● What is required
Starting at the line that contains "### Store.save(updateData, callback, id)" and ending at the line that contains "jauh dari pergelangan)", the lines below are to be given again exactly, with nothing added.

Collected data entries

--- START ---

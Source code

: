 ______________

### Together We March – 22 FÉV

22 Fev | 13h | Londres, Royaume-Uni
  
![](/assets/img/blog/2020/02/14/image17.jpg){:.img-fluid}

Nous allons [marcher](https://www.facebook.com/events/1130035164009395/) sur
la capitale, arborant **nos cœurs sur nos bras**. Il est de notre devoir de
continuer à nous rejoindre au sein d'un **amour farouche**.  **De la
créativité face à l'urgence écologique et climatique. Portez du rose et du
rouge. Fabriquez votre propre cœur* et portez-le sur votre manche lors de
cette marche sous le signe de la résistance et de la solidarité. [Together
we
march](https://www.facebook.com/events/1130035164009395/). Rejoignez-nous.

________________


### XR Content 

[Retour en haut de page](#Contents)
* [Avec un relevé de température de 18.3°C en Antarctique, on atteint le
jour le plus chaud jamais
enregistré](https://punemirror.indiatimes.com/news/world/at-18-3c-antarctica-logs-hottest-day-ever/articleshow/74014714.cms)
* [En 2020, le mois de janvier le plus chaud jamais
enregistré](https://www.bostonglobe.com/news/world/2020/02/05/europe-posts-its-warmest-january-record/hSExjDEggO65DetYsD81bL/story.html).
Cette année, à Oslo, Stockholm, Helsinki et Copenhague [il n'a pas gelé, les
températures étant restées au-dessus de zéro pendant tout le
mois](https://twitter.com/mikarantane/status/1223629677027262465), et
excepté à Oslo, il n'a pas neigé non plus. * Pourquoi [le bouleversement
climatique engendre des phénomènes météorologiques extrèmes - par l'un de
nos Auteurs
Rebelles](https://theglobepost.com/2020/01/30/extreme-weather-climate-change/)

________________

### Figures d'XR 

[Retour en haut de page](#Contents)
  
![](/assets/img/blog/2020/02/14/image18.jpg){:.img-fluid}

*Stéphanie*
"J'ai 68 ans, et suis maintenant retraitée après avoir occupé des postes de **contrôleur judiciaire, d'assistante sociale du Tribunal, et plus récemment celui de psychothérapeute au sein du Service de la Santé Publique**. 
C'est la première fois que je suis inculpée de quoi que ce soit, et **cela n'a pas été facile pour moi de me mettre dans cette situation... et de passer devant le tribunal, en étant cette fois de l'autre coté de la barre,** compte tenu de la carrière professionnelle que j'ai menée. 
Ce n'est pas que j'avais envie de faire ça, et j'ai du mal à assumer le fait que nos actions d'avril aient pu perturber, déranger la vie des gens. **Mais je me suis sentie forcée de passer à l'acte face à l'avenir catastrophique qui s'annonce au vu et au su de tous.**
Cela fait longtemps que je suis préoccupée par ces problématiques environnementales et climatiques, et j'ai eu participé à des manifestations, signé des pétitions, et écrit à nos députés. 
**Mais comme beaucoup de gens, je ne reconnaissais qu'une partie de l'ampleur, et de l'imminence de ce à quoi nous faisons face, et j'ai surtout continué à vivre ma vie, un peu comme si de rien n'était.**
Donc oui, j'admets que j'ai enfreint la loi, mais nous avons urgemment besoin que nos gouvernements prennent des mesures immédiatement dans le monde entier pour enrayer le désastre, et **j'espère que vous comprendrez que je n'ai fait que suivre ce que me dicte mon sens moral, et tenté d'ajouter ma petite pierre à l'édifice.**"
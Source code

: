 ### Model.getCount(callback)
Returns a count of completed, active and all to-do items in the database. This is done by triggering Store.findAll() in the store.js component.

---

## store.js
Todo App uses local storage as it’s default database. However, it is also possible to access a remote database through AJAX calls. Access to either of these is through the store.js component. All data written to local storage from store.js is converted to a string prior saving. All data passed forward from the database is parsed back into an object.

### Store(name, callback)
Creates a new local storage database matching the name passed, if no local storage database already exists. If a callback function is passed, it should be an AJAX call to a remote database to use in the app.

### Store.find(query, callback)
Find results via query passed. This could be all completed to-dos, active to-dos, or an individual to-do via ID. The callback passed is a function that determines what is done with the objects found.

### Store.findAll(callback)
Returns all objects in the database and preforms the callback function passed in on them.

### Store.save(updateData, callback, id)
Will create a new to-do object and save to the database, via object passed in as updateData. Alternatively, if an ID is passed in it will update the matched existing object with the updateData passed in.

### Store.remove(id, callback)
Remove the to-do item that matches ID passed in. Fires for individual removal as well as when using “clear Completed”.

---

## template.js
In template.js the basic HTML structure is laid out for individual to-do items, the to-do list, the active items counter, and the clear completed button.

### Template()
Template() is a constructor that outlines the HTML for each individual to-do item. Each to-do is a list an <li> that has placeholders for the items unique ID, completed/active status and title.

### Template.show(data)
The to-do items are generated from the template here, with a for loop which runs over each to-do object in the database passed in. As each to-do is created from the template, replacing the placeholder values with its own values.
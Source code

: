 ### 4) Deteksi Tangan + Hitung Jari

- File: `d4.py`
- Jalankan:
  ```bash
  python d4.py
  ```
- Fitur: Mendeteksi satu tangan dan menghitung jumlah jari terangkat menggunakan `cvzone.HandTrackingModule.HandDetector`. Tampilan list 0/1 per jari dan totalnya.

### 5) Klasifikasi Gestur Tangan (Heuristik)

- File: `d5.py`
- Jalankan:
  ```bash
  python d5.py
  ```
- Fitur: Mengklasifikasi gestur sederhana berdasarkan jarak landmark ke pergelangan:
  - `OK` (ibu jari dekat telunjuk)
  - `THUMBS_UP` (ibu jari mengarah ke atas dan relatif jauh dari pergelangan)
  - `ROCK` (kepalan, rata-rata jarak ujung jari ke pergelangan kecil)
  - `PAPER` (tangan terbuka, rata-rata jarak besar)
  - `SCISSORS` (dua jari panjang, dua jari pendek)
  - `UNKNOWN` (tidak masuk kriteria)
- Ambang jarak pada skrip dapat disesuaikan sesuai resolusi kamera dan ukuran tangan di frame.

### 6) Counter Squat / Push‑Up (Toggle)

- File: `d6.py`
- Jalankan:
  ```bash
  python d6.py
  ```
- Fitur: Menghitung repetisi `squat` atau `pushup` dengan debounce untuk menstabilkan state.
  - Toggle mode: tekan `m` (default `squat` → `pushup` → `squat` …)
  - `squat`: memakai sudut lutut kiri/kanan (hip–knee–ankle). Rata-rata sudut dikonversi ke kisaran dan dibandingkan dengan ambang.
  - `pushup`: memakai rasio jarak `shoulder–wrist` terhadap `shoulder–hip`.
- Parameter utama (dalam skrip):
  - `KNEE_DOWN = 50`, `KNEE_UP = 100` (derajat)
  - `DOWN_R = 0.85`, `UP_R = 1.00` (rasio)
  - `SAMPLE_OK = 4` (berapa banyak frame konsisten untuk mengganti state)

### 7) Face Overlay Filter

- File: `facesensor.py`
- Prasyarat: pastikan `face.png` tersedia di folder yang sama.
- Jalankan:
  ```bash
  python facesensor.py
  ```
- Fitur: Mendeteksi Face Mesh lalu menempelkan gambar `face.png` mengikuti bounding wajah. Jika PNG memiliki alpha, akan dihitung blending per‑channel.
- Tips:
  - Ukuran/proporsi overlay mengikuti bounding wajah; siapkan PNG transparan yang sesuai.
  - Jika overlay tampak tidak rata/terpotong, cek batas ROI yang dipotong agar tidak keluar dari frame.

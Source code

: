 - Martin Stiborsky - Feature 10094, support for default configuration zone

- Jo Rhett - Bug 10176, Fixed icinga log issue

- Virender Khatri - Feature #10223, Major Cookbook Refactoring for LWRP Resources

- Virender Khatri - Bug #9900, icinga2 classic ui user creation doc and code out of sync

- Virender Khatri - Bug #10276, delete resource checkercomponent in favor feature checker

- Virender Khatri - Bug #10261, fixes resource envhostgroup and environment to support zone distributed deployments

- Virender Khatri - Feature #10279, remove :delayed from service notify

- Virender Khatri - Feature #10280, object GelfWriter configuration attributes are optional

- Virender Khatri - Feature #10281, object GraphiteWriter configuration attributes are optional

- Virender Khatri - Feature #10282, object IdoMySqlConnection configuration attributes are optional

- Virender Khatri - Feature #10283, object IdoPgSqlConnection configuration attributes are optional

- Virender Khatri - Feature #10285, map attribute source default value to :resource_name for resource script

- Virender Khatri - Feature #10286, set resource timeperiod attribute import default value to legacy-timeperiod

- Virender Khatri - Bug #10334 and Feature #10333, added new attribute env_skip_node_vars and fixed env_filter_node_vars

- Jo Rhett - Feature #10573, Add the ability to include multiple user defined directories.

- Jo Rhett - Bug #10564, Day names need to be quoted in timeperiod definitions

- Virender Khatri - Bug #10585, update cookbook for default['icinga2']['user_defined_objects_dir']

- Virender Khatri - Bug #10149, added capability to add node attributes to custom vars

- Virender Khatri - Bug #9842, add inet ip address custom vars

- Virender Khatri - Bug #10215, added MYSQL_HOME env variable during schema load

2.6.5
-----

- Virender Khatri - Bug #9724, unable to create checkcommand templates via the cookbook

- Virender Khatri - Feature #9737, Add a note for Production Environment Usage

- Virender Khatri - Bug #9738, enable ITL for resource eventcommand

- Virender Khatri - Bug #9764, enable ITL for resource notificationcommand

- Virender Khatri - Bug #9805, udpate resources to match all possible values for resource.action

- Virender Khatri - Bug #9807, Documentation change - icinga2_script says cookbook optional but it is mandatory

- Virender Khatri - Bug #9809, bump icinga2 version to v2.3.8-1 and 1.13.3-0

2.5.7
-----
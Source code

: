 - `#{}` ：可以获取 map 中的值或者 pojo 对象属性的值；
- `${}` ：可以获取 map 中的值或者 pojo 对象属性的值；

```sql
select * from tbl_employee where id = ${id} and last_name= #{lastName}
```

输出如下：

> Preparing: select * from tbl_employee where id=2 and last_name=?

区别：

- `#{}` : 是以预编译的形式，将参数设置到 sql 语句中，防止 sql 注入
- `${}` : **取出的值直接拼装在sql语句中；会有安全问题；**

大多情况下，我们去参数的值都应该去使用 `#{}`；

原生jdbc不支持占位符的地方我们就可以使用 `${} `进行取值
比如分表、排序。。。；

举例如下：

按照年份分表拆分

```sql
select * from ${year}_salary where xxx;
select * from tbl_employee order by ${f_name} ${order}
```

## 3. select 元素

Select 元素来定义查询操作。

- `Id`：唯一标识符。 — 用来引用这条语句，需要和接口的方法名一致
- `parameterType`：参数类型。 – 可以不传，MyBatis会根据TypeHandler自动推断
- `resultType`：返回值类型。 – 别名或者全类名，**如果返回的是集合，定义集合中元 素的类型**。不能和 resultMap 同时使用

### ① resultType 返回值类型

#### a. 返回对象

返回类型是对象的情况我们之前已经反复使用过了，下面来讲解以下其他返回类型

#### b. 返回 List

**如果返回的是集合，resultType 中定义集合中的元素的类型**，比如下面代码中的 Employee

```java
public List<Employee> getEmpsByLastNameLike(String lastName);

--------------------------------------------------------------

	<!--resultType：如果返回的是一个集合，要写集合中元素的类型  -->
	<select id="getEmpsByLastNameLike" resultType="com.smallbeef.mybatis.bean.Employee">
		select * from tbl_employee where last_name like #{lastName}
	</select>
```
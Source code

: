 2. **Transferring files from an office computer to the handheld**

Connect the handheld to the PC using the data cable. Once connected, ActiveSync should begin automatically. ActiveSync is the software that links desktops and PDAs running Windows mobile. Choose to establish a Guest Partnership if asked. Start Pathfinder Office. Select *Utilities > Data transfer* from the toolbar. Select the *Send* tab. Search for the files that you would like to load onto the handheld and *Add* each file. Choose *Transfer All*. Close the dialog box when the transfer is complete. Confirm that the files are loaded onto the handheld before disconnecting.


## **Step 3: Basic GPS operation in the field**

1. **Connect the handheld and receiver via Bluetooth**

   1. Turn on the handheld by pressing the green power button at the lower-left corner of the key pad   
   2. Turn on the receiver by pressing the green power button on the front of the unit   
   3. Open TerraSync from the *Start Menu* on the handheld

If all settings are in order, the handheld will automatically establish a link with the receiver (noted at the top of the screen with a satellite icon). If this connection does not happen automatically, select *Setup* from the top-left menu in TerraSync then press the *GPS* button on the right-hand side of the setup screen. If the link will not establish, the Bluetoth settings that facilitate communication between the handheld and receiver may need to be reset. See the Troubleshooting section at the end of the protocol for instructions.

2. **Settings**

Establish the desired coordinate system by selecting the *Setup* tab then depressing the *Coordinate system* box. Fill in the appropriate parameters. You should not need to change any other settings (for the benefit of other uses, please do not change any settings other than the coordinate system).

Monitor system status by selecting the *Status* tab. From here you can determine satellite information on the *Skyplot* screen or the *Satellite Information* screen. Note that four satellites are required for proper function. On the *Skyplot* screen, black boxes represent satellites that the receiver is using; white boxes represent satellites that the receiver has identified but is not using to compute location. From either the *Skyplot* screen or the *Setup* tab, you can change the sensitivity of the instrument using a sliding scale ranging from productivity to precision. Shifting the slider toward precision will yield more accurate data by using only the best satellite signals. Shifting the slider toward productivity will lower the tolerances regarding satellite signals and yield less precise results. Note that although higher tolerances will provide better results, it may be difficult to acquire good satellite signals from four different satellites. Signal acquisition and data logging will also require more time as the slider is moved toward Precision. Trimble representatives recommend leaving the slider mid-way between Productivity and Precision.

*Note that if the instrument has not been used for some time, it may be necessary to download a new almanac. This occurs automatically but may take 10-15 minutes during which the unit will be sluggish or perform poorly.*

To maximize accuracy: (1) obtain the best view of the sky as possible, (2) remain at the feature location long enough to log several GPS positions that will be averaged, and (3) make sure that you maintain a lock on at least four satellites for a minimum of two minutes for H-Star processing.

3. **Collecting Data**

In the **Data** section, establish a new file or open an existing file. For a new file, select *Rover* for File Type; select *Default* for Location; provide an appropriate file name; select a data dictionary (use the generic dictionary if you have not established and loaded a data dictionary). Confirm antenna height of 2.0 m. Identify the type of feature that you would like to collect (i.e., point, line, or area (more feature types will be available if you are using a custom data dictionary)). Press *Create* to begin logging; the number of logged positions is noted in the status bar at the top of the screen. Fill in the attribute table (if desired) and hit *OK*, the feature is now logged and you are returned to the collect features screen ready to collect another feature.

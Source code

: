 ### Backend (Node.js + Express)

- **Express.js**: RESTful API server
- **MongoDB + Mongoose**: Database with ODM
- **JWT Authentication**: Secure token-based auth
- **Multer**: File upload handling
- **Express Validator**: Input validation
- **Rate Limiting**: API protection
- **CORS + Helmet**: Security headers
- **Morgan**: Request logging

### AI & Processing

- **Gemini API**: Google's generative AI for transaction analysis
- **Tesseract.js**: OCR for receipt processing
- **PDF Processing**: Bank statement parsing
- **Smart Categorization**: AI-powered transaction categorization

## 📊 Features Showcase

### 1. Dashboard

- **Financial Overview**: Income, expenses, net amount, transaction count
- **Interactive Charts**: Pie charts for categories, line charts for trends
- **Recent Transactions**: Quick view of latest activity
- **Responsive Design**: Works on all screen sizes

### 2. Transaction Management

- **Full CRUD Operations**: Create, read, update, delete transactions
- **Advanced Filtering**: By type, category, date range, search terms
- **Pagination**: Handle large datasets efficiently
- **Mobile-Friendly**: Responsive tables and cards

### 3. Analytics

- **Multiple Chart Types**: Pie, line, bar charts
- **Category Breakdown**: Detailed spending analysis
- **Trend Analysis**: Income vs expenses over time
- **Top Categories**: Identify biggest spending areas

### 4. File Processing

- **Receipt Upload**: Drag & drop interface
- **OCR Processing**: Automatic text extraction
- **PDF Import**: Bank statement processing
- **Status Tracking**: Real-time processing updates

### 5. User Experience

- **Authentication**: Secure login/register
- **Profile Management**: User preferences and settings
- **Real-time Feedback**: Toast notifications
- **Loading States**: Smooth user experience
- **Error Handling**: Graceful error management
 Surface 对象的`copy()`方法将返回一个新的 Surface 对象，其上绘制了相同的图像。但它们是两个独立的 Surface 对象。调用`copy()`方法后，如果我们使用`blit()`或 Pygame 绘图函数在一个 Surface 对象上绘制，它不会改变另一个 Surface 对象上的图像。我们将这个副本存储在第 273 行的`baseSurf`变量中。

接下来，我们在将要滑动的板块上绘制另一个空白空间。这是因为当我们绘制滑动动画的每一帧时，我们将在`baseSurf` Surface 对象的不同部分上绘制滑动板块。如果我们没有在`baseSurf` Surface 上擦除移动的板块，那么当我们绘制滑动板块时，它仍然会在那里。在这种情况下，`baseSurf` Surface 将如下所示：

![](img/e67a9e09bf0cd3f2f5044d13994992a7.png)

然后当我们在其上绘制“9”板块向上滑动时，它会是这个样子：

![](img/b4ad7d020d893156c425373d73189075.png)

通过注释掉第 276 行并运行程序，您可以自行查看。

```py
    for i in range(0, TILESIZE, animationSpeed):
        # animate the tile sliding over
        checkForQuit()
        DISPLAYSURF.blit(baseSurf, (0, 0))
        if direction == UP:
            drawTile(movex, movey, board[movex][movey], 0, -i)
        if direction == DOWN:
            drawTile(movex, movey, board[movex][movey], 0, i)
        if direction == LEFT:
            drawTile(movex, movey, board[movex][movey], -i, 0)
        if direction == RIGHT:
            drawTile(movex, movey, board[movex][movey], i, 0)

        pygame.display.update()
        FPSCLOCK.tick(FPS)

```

--- END ---

● Worked solution
### Store.save(updateData, callback, id)
Will create a new to-do object and save to the database, via object passed in as updateData. Alternatively, if an ID is passed in it will update the matched existing object with the updateData passed in.

### Store.remove(id, callback)
Remove the to-do item that matches ID passed in. Fires for individual removal as well as when using “clear Completed”.

---

## template.js
In template.js the basic HTML structure is laid out for individual to-do items, the to-do list, the active items counter, and the clear completed button.

### Template()
Template() is a constructor that outlines the HTML for each individual to-do item. Each to-do is a list an <li> that has placeholders for the items unique ID, completed/active status and title.

### Template.show(data)
The to-do items are generated from the template here, with a for loop which runs over each to-do object in the database passed in. As each to-do is created from the template, replacing the placeholder values with its own values.
Source code

: ### 4) Deteksi Tangan + Hitung Jari

- File: `d4.py`
- Jalankan:
  ```bash
  python d4.py
  ```
- Fitur: Mendeteksi satu tangan dan menghitung jumlah jari terangkat menggunakan `cvzone.HandTrackingModule.HandDetector`. Tampilan list 0/1 per jari dan totalnya.

### 5) Klasifikasi Gestur Tangan (Heuristik)

- File: `d5.py`
- Jalankan:
  ```bash
  python d5.py
  ```
- Fitur: Mengklasifikasi gestur sederhana berdasarkan jarak landmark ke pergelangan:
  - `OK` (ibu jari dekat telunjuk)
  - `THUMBS_UP` (ibu jari mengarah ke atas dan relatif jauh dari pergelangan)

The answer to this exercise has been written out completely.